:: Entries supplied

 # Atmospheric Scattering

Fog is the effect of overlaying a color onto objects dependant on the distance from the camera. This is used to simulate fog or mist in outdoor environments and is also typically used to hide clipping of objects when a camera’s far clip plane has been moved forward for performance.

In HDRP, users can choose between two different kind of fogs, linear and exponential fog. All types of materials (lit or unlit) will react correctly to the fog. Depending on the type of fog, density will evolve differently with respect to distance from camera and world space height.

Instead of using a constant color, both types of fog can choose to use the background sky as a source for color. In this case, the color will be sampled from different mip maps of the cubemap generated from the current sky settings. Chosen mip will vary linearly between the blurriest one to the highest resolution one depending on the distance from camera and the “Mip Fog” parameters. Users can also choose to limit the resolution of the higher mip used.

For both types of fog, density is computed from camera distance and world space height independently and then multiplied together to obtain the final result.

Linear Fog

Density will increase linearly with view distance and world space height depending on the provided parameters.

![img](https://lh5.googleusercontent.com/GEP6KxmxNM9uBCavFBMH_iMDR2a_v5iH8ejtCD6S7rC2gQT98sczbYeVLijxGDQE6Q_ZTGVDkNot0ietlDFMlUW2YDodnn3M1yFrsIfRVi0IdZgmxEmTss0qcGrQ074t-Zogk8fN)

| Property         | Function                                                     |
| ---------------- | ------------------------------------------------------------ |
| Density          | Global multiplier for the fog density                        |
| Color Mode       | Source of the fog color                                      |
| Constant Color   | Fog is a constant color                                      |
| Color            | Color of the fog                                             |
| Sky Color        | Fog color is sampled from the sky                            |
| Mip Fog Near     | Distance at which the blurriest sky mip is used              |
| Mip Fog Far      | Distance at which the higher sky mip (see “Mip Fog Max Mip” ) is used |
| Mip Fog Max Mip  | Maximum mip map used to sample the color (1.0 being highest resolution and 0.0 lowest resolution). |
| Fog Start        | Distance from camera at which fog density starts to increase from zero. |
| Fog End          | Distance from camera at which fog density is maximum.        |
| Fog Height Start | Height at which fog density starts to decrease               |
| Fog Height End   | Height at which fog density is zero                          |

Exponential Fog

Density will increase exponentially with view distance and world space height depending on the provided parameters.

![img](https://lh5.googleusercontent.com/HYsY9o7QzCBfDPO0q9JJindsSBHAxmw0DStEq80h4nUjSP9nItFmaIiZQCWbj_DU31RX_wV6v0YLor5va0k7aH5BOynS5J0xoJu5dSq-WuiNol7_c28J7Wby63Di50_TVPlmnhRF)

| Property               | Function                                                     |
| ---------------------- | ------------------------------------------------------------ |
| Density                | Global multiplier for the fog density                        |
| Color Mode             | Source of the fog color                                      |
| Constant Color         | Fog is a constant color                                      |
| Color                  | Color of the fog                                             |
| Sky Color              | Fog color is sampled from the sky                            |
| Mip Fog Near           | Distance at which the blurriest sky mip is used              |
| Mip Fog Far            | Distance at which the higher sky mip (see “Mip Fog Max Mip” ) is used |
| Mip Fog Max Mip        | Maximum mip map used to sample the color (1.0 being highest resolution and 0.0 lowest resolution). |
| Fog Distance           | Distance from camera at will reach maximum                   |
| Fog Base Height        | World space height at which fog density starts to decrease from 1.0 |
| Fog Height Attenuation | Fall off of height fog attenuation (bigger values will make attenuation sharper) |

::::

Work order:
Every entry is to be repeated exactly as it stands.

Solution to this exercise:
 # Atmospheric Scattering

Fog is the effect of overlaying a color onto objects dependant on the distance from the camera. This is used to simulate fog or mist in outdoor environments and is also typically used to hide clipping of objects when a camera’s far clip plane has been moved forward for performance.

In HDRP, users can choose between two different kind of fogs, linear and exponential fog. All types of materials (lit or unlit) will react correctly to the fog. Depending on the type of fog, density will evolve differently with respect to distance from camera and world space height.

Instead of using a constant color, both types of fog can choose to use the background sky as a source for color. In this case, the color will be sampled from different mip maps of the cubemap generated from the current sky settings. Chosen mip will vary linearly between the blurriest one to the highest resolution one depending on the distance from camera and the “Mip Fog” parameters. Users can also choose to limit the resolution of the higher mip used.

For both types of fog, density is computed from camera distance and world space height independently and then multiplied together to obtain the final result.

Linear Fog

Density will increase linearly with view distance and world space height depending on the provided parameters.

![img](https://lh5.googleusercontent.com/GEP6KxmxNM9uBCavFBMH_iMDR2a_v5iH8ejtCD6S7rC2gQT98sczbYeVLijxGDQE6Q_ZTGVDkNot0ietlDFMlUW2YDodnn3M1yFrsIfRVi0IdZgmxEmTss0qcGrQ074t-Zogk8fN)

| Property         | Function                                                     |
| ---------------- | ------------------------------------------------------------ |
| Density          | Global multiplier for the fog density                        |
| Color Mode       | Source of the fog color                                      |
| Constant Color   | Fog is a constant color                                      |
| Color            | Color of the fog                                             |
| Sky Color        | Fog color is sampled from the sky                            |
| Mip Fog Near     | Distance at which the blurriest sky mip is used              |
| Mip Fog Far      | Distance at which the higher sky mip (see “Mip Fog Max Mip” ) is used |
| Mip Fog Max Mip  | Maximum mip map used to sample the color (1.0 being highest resolution and 0.0 lowest resolution). |
| Fog Start        | Distance from camera at which fog density starts to increase from zero. |
| Fog End          | Distance from camera at which fog density is maximum.        |
| Fog Height Start | Height at which fog density starts to decrease               |
| Fog Height End   | Height at which fog density is zero                          |

Exponential Fog

Density will increase exponentially with view distance and world space height depending on the provided parameters.

![img](https://lh5.googleusercontent.com/HYsY9o7QzCBfDPO0q9JJindsSBHAxmw0DStEq80h4nUjSP9nItFmaIiZQCWbj_DU31RX_wV6v0YLor5va0k7aH5BOynS5J0xoJu5dSq-WuiNol7_c28J7Wby63Di50_TVPlmnhRF)

| Property               | Function                                                     |
| ---------------------- | ------------------------------------------------------------ |
| Density                | Global multiplier for the fog density                        |
| Color Mode             | Source of the fog color                                      |
| Constant Color         | Fog is a constant color                                      |
| Color                  | Color of the fog                                             |
| Sky Color              | Fog color is sampled from the sky                            |
| Mip Fog Near           | Distance at which the blurriest sky mip is used              |
| Mip Fog Far            | Distance at which the higher sky mip (see “Mip Fog Max Mip” ) is used |
| Mip Fog Max Mip        | Maximum mip map used to sample the color (1.0 being highest resolution and 0.0 lowest resolution). |
| Fog Distance           | Distance from camera at will reach maximum                   |
| Fog Base Height        | World space height at which fog density starts to decrease from 1.0 |
| Fog Height Attenuation | Fall off of height fog attenuation (bigger values will make attenuation sharper) |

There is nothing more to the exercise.